*Exercise data:*
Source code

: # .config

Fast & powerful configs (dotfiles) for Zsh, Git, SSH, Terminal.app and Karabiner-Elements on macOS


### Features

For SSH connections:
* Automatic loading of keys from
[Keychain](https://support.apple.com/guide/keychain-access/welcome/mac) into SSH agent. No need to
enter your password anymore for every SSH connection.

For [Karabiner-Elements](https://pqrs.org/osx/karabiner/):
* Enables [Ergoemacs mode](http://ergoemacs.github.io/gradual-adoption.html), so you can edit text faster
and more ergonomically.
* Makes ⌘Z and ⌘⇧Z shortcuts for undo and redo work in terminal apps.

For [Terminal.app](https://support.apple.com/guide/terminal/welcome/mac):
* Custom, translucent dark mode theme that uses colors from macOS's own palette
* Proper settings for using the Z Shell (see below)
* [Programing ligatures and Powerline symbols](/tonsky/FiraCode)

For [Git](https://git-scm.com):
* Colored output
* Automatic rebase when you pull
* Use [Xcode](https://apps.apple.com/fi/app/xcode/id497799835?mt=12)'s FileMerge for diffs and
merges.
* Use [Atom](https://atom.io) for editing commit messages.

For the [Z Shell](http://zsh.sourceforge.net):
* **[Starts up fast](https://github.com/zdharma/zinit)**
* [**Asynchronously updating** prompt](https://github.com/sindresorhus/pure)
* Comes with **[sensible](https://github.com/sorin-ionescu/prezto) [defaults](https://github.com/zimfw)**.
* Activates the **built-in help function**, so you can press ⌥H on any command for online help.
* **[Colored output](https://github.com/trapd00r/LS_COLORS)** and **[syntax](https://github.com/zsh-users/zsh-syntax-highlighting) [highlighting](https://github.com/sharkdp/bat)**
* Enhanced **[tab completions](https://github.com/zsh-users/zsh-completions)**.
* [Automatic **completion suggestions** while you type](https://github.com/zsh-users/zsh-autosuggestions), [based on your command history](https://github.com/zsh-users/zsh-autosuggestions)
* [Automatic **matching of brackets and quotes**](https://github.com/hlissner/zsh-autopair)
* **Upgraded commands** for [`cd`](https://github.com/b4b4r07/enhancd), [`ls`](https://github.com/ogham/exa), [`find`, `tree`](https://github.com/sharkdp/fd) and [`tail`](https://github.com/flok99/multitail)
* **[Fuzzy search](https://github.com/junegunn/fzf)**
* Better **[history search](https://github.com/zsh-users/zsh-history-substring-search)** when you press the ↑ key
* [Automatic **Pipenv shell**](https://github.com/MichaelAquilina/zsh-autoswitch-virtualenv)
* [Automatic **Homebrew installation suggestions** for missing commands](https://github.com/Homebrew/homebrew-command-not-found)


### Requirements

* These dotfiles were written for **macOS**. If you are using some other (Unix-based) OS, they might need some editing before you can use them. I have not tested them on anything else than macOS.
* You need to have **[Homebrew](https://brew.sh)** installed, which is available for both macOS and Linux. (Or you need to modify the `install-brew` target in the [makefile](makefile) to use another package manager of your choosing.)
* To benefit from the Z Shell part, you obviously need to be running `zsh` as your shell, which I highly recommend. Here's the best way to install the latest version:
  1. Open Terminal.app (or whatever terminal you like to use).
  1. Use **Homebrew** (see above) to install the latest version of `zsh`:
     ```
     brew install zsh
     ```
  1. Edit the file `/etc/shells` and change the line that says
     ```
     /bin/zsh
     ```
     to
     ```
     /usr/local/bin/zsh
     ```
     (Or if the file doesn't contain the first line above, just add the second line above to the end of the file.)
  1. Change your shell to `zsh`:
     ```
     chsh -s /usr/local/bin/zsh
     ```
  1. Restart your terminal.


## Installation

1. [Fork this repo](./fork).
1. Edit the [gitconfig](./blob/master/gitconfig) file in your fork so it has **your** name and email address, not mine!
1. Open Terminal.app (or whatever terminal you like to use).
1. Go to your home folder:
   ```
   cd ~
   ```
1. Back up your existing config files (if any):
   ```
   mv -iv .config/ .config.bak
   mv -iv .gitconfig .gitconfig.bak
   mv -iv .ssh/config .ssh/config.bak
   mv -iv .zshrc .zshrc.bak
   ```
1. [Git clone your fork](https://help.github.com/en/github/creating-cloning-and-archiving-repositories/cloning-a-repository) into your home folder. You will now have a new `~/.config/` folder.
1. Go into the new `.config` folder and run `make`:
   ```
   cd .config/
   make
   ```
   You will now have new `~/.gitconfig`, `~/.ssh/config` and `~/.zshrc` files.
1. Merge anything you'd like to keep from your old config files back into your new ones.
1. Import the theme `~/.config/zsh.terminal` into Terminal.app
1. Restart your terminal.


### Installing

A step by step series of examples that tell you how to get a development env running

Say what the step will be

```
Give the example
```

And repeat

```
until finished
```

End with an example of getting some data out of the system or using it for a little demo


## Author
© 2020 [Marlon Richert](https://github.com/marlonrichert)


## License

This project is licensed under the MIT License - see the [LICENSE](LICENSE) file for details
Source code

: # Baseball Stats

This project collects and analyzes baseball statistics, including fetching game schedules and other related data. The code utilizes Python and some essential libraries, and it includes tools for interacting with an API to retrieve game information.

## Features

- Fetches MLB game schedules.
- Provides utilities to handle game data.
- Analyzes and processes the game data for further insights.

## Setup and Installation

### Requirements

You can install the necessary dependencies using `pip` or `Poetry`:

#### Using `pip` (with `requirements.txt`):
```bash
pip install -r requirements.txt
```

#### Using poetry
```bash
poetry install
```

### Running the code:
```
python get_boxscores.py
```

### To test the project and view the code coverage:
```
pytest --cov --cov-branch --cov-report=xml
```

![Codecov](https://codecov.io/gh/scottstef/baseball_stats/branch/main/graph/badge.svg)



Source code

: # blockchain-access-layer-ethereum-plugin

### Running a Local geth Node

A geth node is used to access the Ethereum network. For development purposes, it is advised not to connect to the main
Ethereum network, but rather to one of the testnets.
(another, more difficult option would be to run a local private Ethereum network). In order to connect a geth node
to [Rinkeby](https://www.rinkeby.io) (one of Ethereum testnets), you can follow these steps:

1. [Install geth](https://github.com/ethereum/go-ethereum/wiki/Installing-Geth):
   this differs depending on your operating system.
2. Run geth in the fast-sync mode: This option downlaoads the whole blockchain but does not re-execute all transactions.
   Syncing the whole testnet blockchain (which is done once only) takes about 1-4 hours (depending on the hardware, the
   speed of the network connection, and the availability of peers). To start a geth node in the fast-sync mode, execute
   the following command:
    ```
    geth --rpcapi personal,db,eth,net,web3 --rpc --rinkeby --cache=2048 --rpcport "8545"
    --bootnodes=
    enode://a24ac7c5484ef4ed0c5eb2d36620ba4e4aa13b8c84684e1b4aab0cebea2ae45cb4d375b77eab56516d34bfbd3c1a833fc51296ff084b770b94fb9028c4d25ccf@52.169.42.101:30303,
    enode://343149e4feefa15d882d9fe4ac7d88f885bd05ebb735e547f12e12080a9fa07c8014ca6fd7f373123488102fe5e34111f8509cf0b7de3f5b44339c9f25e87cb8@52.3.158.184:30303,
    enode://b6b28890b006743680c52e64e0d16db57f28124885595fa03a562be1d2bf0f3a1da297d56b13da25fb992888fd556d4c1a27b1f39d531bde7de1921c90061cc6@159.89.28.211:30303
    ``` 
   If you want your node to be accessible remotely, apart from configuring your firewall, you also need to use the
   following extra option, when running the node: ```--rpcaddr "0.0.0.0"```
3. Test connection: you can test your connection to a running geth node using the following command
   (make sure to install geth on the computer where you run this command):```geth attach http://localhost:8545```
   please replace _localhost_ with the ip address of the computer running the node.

*Brief:* The records above must be transcribed line for line, exactly.

*Answer box:*
Source code

: # .config

Fast & powerful configs (dotfiles) for Zsh, Git, SSH, Terminal.app and Karabiner-Elements on macOS


### Features

For SSH connections:
* Automatic loading of keys from
[Keychain](https://support.apple.com/guide/keychain-access/welcome/mac) into SSH agent. No need to
enter your password anymore for every SSH connection.

For [Karabiner-Elements](https://pqrs.org/osx/karabiner/):
* Enables [Ergoemacs mode](http://ergoemacs.github.io/gradual-adoption.html), so you can edit text faster
and more ergonomically.
* Makes ⌘Z and ⌘⇧Z shortcuts for undo and redo work in terminal apps.

For [Terminal.app](https://support.apple.com/guide/terminal/welcome/mac):
* Custom, translucent dark mode theme that uses colors from macOS's own palette
* Proper settings for using the Z Shell (see below)
* [Programing ligatures and Powerline symbols](/tonsky/FiraCode)

For [Git](https://git-scm.com):
* Colored output
* Automatic rebase when you pull
* Use [Xcode](https://apps.apple.com/fi/app/xcode/id497799835?mt=12)'s FileMerge for diffs and
merges.
* Use [Atom](https://atom.io) for editing commit messages.

For the [Z Shell](http://zsh.sourceforge.net):
* **[Starts up fast](https://github.com/zdharma/zinit)**
* [**Asynchronously updating** prompt](https://github.com/sindresorhus/pure)
* Comes with **[sensible](https://github.com/sorin-ionescu/prezto) [defaults](https://github.com/zimfw)**.
* Activates the **built-in help function**, so you can press ⌥H on any command for online help.
* **[Colored output](https://github.com/trapd00r/LS_COLORS)** and **[syntax](https://github.com/zsh-users/zsh-syntax-highlighting) [highlighting](https://github.com/sharkdp/bat)**
* Enhanced **[tab completions](https://github.com/zsh-users/zsh-completions)**.
* [Automatic **completion suggestions** while you type](https://github.com/zsh-users/zsh-autosuggestions), [based on your command history](https://github.com/zsh-users/zsh-autosuggestions)
* [Automatic **matching of brackets and quotes**](https://github.com/hlissner/zsh-autopair)
* **Upgraded commands** for [`cd`](https://github.com/b4b4r07/enhancd), [`ls`](https://github.com/ogham/exa), [`find`, `tree`](https://github.com/sharkdp/fd) and [`tail`](https://github.com/flok99/multitail)
* **[Fuzzy search](https://github.com/junegunn/fzf)**
* Better **[history search](https://github.com/zsh-users/zsh-history-substring-search)** when you press the ↑ key
* [Automatic **Pipenv shell**](https://github.com/MichaelAquilina/zsh-autoswitch-virtualenv)
* [Automatic **Homebrew installation suggestions** for missing commands](https://github.com/Homebrew/homebrew-command-not-found)


### Requirements

* These dotfiles were written for **macOS**. If you are using some other (Unix-based) OS, they might need some editing before you can use them. I have not tested them on anything else than macOS.
* You need to have **[Homebrew](https://brew.sh)** installed, which is available for both macOS and Linux. (Or you need to modify the `install-brew` target in the [makefile](makefile) to use another package manager of your choosing.)
* To benefit from the Z Shell part, you obviously need to be running `zsh` as your shell, which I highly recommend. Here's the best way to install the latest version:
  1. Open Terminal.app (or whatever terminal you like to use).
  1. Use **Homebrew** (see above) to install the latest version of `zsh`:
     ```
     brew install zsh
     ```
  1. Edit the file `/etc/shells` and change the line that says
     ```
     /bin/zsh
     ```
     to
     ```
     /usr/local/bin/zsh
     ```
     (Or if the file doesn't contain the first line above, just add the second line above to the end of the file.)
  1. Change your shell to `zsh`:
     ```
     chsh -s /usr/local/bin/zsh
     ```
  1. Restart your terminal.


## Installation

1. [Fork this repo](./fork).
1. Edit the [gitconfig](./blob/master/gitconfig) file in your fork so it has **your** name and email address, not mine!
1. Open Terminal.app (or whatever terminal you like to use).
1. Go to your home folder:
   ```
   cd ~
   ```
1. Back up your existing config files (if any):
   ```
   mv -iv .config/ .config.bak
   mv -iv .gitconfig .gitconfig.bak
   mv -iv .ssh/config .ssh/config.bak
   mv -iv .zshrc .zshrc.bak
   ```
1. [Git clone your fork](https://help.github.com/en/github/creating-cloning-and-archiving-repositories/cloning-a-repository) into your home folder. You will now have a new `~/.config/` folder.
1. Go into the new `.config` folder and run `make`:
   ```
   cd .config/
   make
   ```
   You will now have new `~/.gitconfig`, `~/.ssh/config` and `~/.zshrc` files.
1. Merge anything you'd like to keep from your old config files back into your new ones.
1. Import the theme `~/.config/zsh.terminal` into Terminal.app
1. Restart your terminal.


### Installing

A step by step series of examples that tell you how to get a development env running

Say what the step will be

```
Give the example
```

And repeat

```
until finished
```

End with an example of getting some data out of the system or using it for a little demo


## Author
© 2020 [Marlon Richert](https://github.com/marlonrichert)


## License

This project is licensed under the MIT License - see the [LICENSE](LICENSE) file for details
Source code

: # Baseball Stats

This project collects and analyzes baseball statistics, including fetching game schedules and other related data. The code utilizes Python and some essential libraries, and it includes tools for interacting with an API to retrieve game information.

## Features

- Fetches MLB game schedules.
- Provides utilities to handle game data.
- Analyzes and processes the game data for further insights.

## Setup and Installation

### Requirements

You can install the necessary dependencies using `pip` or `Poetry`:

#### Using `pip` (with `requirements.txt`):
```bash
pip install -r requirements.txt
```

#### Using poetry
```bash
poetry install
```

### Running the code:
```
python get_boxscores.py
```

### To test the project and view the code coverage:
```
pytest --cov --cov-branch --cov-report=xml
```

![Codecov](https://codecov.io/gh/scottstef/baseball_stats/branch/main/graph/badge.svg)



Source code

: # blockchain-access-layer-ethereum-plugin

### Running a Local geth Node

A geth node is used to access the Ethereum network. For development purposes, it is advised not to connect to the main
Ethereum network, but rather to one of the testnets.
(another, more difficult option would be to run a local private Ethereum network). In order to connect a geth node
to [Rinkeby](https://www.rinkeby.io) (one of Ethereum testnets), you can follow these steps:

1. [Install geth](https://github.com/ethereum/go-ethereum/wiki/Installing-Geth):
   this differs depending on your operating system.
2. Run geth in the fast-sync mode: This option downlaoads the whole blockchain but does not re-execute all transactions.
   Syncing the whole testnet blockchain (which is done once only) takes about 1-4 hours (depending on the hardware, the
   speed of the network connection, and the availability of peers). To start a geth node in the fast-sync mode, execute
   the following command:
    ```
    geth --rpcapi personal,db,eth,net,web3 --rpc --rinkeby --cache=2048 --rpcport "8545"
    --bootnodes=
    enode://a24ac7c5484ef4ed0c5eb2d36620ba4e4aa13b8c84684e1b4aab0cebea2ae45cb4d375b77eab56516d34bfbd3c1a833fc51296ff084b770b94fb9028c4d25ccf@52.169.42.101:30303,
    enode://343149e4feefa15d882d9fe4ac7d88f885bd05ebb735e547f12e12080a9fa07c8014ca6fd7f373123488102fe5e34111f8509cf0b7de3f5b44339c9f25e87cb8@52.3.158.184:30303,
    enode://b6b28890b006743680c52e64e0d16db57f28124885595fa03a562be1d2bf0f3a1da297d56b13da25fb992888fd556d4c1a27b1f39d531bde7de1921c90061cc6@159.89.28.211:30303
    ``` 
   If you want your node to be accessible remotely, apart from configuring your firewall, you also need to use the
   following extra option, when running the node: ```--rpcaddr "0.0.0.0"```
3. Test connection: you can test your connection to a running geth node using the following command
   (make sure to install geth on the computer where you run this command):```geth attach http://localhost:8545```
   please replace _localhost_ with the ip address of the computer running the node.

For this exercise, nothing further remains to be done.